Sexist men scholars not citing women often works invisibly and makes women scholars invisible, when the field refuses to see that, of course.

Scholars taking the faux pose of objectivity (citing the seminal work of men scholars, and claiming not to be endorsing the scholar as a person or his behavior) create another level of invisibility—both of which work to perpetuate disciplinary status simultaneously along with refusing to hold abusive scholars accountable.

Those who refuse to see white and male privilege are complicit in maintaining both as invisible in plain sight.

One problem with invisibility as refusal, however, can be seen in my students reading Baldwin and Usher struggling to manage her own scholarship and status.

That problem is grounded in how the marginalized are often positioned with the responsibility to bring that which has been rendered invisible into the light while also being poised to suffer the greatest consequences for that unmasking.

The student stepping back from idealized views of the police in order to acknowledge Baldwin’s criticism is taking a risk in a context that is mostly authoritarian.

A woman scholar taking ethical stances against the powerful current of her field is assuming risk in a context that maintains a false veneer of objectivity and high rigor.

To focus on Usher’s dilemma, this is a nuanced aspect of the #MeToo movement that itself has been rendered invisible, micro-aggressions of scholarship dominated and controlled by men.
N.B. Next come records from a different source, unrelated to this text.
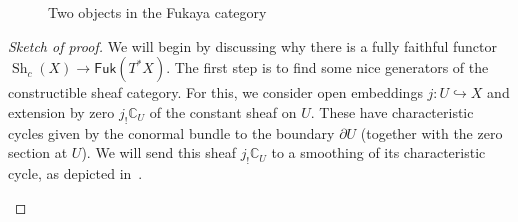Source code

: \documentclass{amsart}
\theoremstyle{definition}
\theoremstyle{remark}
\theoremstyle{plain}
\theoremstyle{definition}
\theoremstyle{remark}
\newcommand{\C}{\mathbb{C}}
\renewcommand{\b}{\mathfrak{b}}
\newcommand{\on}[1]{\operatorname{#1}}
\newcommand{\ms}[1]{\mathsf{#1}}
\newcommand{\1}{\mathbf{1}}
\newcommand{\2}{\mathbf{2}}
\newcommand{\3}{\mathbf{3}}
\begin{document}
\begin{figure}[htpb]
\begin{center}
\end{center}
\caption{Two objects in the Fukaya category}%
\label{fig:fukaya}
\end{figure}


\begin{proof}[Sketch of proof]
    We will begin by discussing why there is a fully faithful functor \(\on{Sh}_c(X) \to \ms{Fuk}(T^* X)\). The first step is to find some nice generators of the constructible sheaf category. For this, we consider open embeddings \(j \colon U \hookrightarrow X\) and extension by zero \(j_! \C_U\) of the constant sheaf on \(U\). These have characteristic cycles given by the conormal bundle to the boundary \(\partial U\) (together with the zero section at \(U\)). We will send this sheaf \(j_! \C_U\) to a smoothing of its characteristic cycle, as depicted in~.
    \begin{figure}[htpb]
    \begin{center}
\end{center}
\end{figure}
\end{proof}
\end{document}
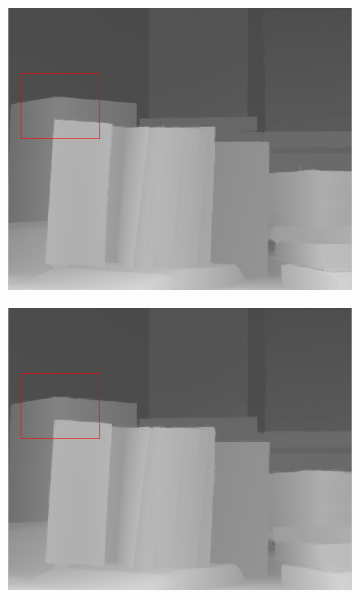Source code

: \documentclass[preprint,10pt,5p,times,twocolumn]{elsarticle}
\begin{document}
\begin{figure}[t]
\begin{center}
\begin{subfigure}[b]{0.136\linewidth}
    \includegraphics[width=\linewidth]{cmp_book_8X_ST.png}
    \label{fig:}
\end{subfigure}
\begin{subfigure}[b]{0.136\linewidth}
    \includegraphics[width=\linewidth]{cmp_book_8X_LF.png}
    \label{fig:} %
\end{subfigure}
\begin{subfigure}[b]{0.136\linewidth}

\end{subfigure}
\end{center}
\end{figure}
\end{document}
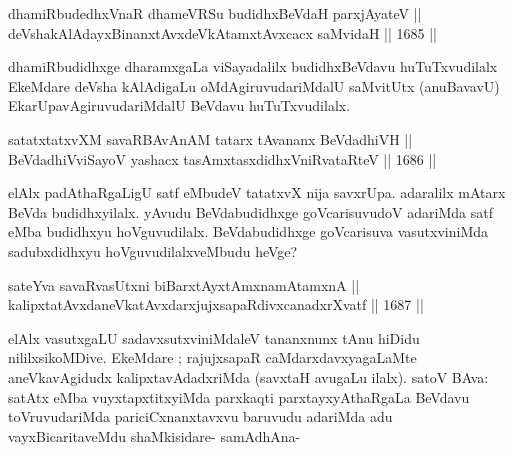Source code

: 
\begin{shl}
dhamiRbudedhxVnaR dhameVRSu budidhxBeVdaH parxjAyateV || \\
\footnotemark[2]deVshakAlAdayxBinanxtAvxdeVkAtamxtAvxcacx saMvidaH \hfill || 1685 ||  
\end{shl}

\begin{artha}
dhamiRbudidhxge dharamxgaLa viSayadalilx budidhxBeVdavu huTuTxvudilalx EkeMdare deVsha kAlAdigaLu oMdAgiruvudariMdalU saMvitUtx (anuBavavU) EkarUpavAgiruvudariMdalU BeVdavu huTuTxvudilalx.
\end{artha}


\begin{shl}
satatxtatxvXM savaRBAvAnAM tatarx tAvananx BeVdadhiVH || \\
BeVdadhiVviSayoV yashacx tasAmxtasxdidhxVniRvataRteV \hfill || 1686 ||  
\end{shl}

\begin{artha}
elAlx padAthaRgaLigU satf eMbudeV tatatxvX nija savxrUpa. adaralilx mAtarx BeVda budidhxyilalx. yAvudu BeVdabudidhxge goVcarisuvudoV adariMda satf eMba budidhxyu hoVguvudilalx. BeVdabudidhxge goVcarisuva vasutxviniMda sadubxdidhxyu hoVguvudilalxveMbudu heVge?
\end{artha}

\begin{shl}
sateYva savaRvasUtxni biBarxtAyxtAmxnamAtamxnA || \\
kalipxtatAvxdaneVkatAvxdarxjujxsapaRdivxcanadxrXvatf \hfill || 1687 ||  
\end{shl}

\begin{artha}
elAlx vasutxgaLU sadavxsutxviniMdaleV tananxnunx tAnu hiDidu nililxsikoMDive. EkeMdare ; rajujxsapaR caMdarxdavxyagaLaMte aneVkavAgidudx kalipxtavAdadxriMda (savxtaH avugaLu ilalx). satoV BAva: satAtx eMba vuyxtapxtitxyiMda parxkaqti parxtayxyAthaRgaLa BeVdavu toVruvudariMda pariciCxnanxtavxvu baruvudu adariMda adu vayxBicaritaveMdu shaMkisidare- samAdhAna-
\end{artha}

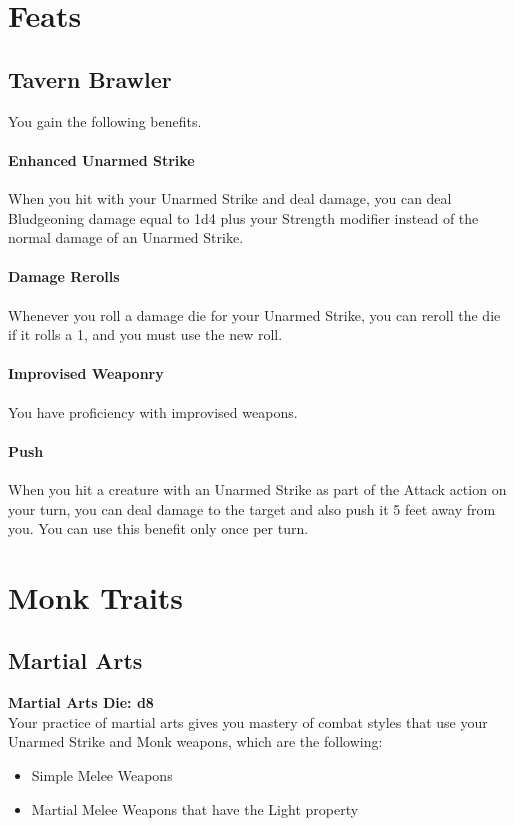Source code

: \documentclass[letterpaper,openany,oneside,twocolumn]{book}
\begin{document}
\section*{Feats}
\subsection*{Tavern Brawler}
You gain the following benefits.

\paragraph*{Enhanced Unarmed Strike} When you hit with your Unarmed Strike and deal damage, you can deal Bludgeoning damage equal to 1d4 plus your Strength modifier instead of the normal damage of an Unarmed Strike.

\paragraph*{Damage Rerolls} Whenever you roll a damage die for your Unarmed Strike, you can reroll the die if it rolls a 1, and you must use the new roll.

\paragraph*{Improvised Weaponry} You have proficiency with improvised weapons.

\paragraph*{Push} When you hit a creature with an Unarmed Strike as part of the Attack action on your turn, you can deal damage to the target and also push it 5 feet away from you. You can use this benefit only once per turn.

\section*{Monk Traits}
\subsection*{Martial Arts}
\textbf{Martial Arts Die: d8}\\
Your practice of martial arts gives you mastery of combat styles that use your Unarmed Strike and Monk weapons, which are the following:
\begin{itemize}
	\item Simple Melee Weapons
	\item Martial Melee Weapons that have the Light property
\end{itemize}
\end{document}
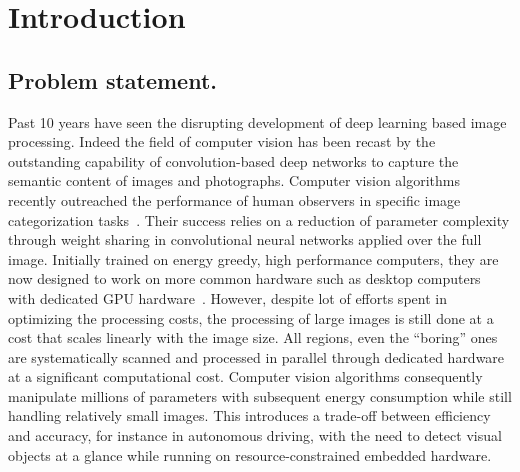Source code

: \section*{Introduction}
\label{sec:intro}
\subsection*{Problem statement.}


Past 10 years have seen the disrupting development of deep learning based image processing. 
Indeed the field of computer vision has been recast by the outstanding capability of convolution-based deep networks to capture the semantic content of images and photographs. Computer vision algorithms recently outreached the performance of human observers in specific image categorization tasks~\cite{He15}. Their success relies on a reduction of parameter complexity through weight sharing  in convolutional neural networks applied over the full image. 
Initially trained on energy greedy, high performance computers, they are now designed to work on more common hardware such as desktop computers with dedicated GPU hardware~\cite{Sandler18}.
However, despite lot of efforts spent in optimizing the processing costs, the processing of large images is still done at a cost that scales linearly with the image size. All regions, even the “boring” ones are systematically scanned and processed in parallel through dedicated hardware at a significant computational cost.
Computer vision algorithms consequently manipulate millions of parameters with subsequent energy consumption while still handling relatively small images. This introduces a trade-off between efficiency and accuracy, for instance in autonomous driving, with the need to detect visual objects at a glance while running on resource-constrained embedded hardware. 

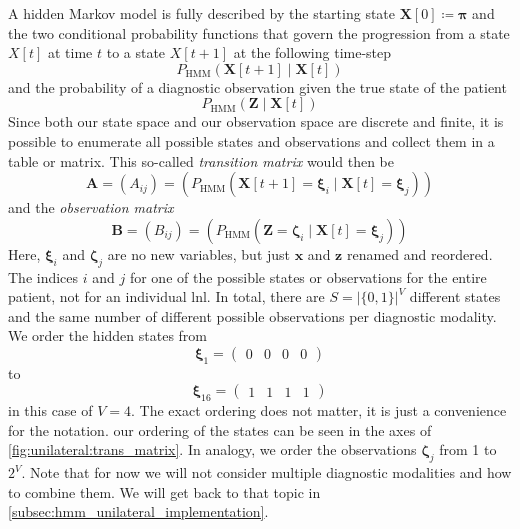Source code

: \documentclass[\relativeRoot/main.tex]{subfiles}
\begin{document}
A hidden Markov model is fully described by the starting state $\mathbf{X}[0] \coloneqq \boldsymbol{\pi}$ and the two conditional probability functions that govern the progression from a state $X[t]$ at time $t$ to a state $X[t+1]$ at the following time-step
%
\begin{equation}
    P_\text{HMM}\left( \mathbf{X}[t+1] \mid \mathbf{X}[t] \right)
\end{equation}
%
and the probability of a diagnostic observation given the true state of the patient
%
\begin{equation}
    P_\text{HMM}\left( \mathbf{Z} \mid \mathbf{X}[t] \right)
\end{equation}
%
Since both our state space and our observation space are discrete and finite, it is possible to enumerate all possible states and observations and collect them in a table or matrix. This so-called \emph{transition matrix} would then be
%
\begin{equation}
    \mathbf{A} = \left( A_{ij} \right) = \left( P_\text{HMM} \left( \mathbf{X}[t+1] = \boldsymbol{\xi}_i \mid \mathbf{X}[t] = \boldsymbol{\xi}_j \right) \right)
\end{equation}
%
and the \emph{observation matrix}
%
\begin{equation}
    \mathbf{B} = \left( B_{ij} \right) = \left( P_\text{HMM} \left( \mathbf{Z} = \boldsymbol{\zeta}_i \mid \mathbf{X}[t] = \boldsymbol{\xi}_j \right) \right)
\end{equation}
%
Here, $\boldsymbol{\xi}_i$ and $\boldsymbol{\zeta}_j$ are no new variables, but just $\mathbf{x}$ and $\mathbf{z}$ renamed and reordered. The indices $i$ and $j$ for one of the possible states or observations for the entire patient, not for an individual \gls{lnl}. In total, there are $S = |\{ 0,1 \}|^V$ different states and the same number of different possible observations per diagnostic modality. We order the hidden states from
%
\begin{equation}
    \boldsymbol{\xi}_1 = 
    \begin{pmatrix}
        0 & 0 & 0 & 0
    \end{pmatrix}
\end{equation}
%
to
%
\begin{equation} \label{eq:unilateral:formulation:obs_matrix}
    \boldsymbol{\xi}_{16} = 
    \begin{pmatrix}
        1 & 1 & 1 & 1
    \end{pmatrix}
\end{equation}
%
in this case of $V = 4$. The exact ordering does not matter, it is just a convenience for the notation. our ordering of the states can be seen in the axes of \cref{fig:unilateral:trans_matrix}. In analogy, we order the observations $\boldsymbol{\zeta}_j$ from 1 to $2^V$. Note that for now we will not consider multiple diagnostic modalities and how to combine them. We will get back to that topic in \cref{subsec:hmm_unilateral_implementation}.
\end{document}
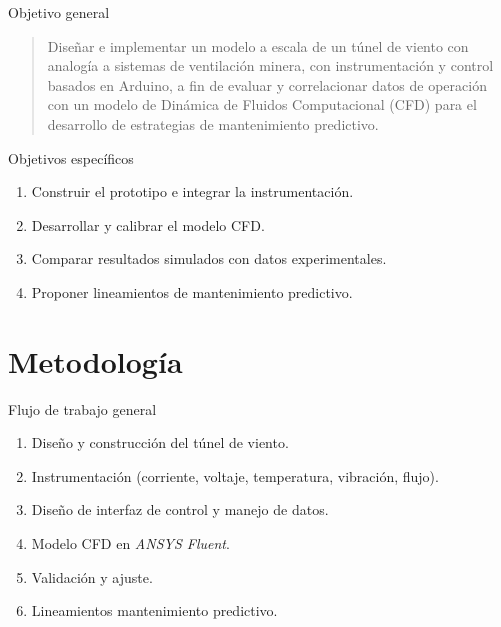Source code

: \begin{frame}{Objetivo general}
    \centering
    \begin{block}{}
    \begin{quote}    
    Diseñar e implementar un \textcolor{UsachVerde}{modelo a escala de un túnel de viento} con analogía a sistemas de ventilación minera, con \textcolor{UsachVerde}{instrumentación y control basados en Arduino}, a fin de evaluar y correlacionar datos de operación con un modelo de \textcolor{UsachVerde}{Dinámica de Fluidos Computacional (CFD)} para el desarrollo de estrategias de \textcolor{UsachVerde}{mantenimiento predictivo}.
    \end{quote}
    \end{block}
\end{frame}

\begin{frame}{Objetivos específicos}
    \begin{enumerate}
      \item Construir el prototipo e integrar la instrumentación.\\[-0.2cm]
      \item Desarrollar y calibrar el modelo CFD.\\[-0.2cm]
      \item Comparar resultados simulados con datos experimentales.\\[-0.2cm]
      \item Proponer lineamientos de mantenimiento predictivo.
    \end{enumerate}
\end{frame}

\section{Metodología}
\begin{frame}{Flujo de trabajo general}
    \centering
    \begin{enumerate}
        \item Diseño y construcción del túnel de viento.
        \item Instrumentación (corriente, voltaje, temperatura, vibración, flujo).
        \item Diseño de interfaz de control y manejo de datos.
        \item Modelo CFD en \textit{ANSYS Fluent}.
        \item Validación y ajuste.
        \item Lineamientos mantenimiento predictivo.
    \end{enumerate}
\end{frame}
There is a pretense here that scholarship is somehow distinct from the personal, the person.

I imagine for those outside of academia, sexist men scholars systematically ignoring women scholars (not citing) seems a pale thing when compared to Harvey Weinstein and Louis CK.

For women, however, the cumulative and ultimate consequences of all types and degrees of sexism and gender-based aggression are similarly erasing, paradoxically creating women as invisible in plain sight.

I think about Margaret Atwood recalling that when she attended an all-male graduate course at Harvard, the professor sent her for coffee—Atwood the woman as scholar was rendered invisible behind her perceived status as servant to men.

Ultimately, those left invisible in plain sight remain trapped by the system that perpetuates itself, as Usher exposes.

Ralph Ellison’s Invisible Man recognizes his invisibility and in the novel’s end has embraced it, reclaimed it, hibernating himself as a sort of resignation.

This too is a paradox, the incredible weight of invisibility, the burden of being erased through refusal.

If we are to experience a revolution of recognition, the leverage of those with privilege is essential, to pry away the cloaking in order to see what has been right their in front of our eyes all along.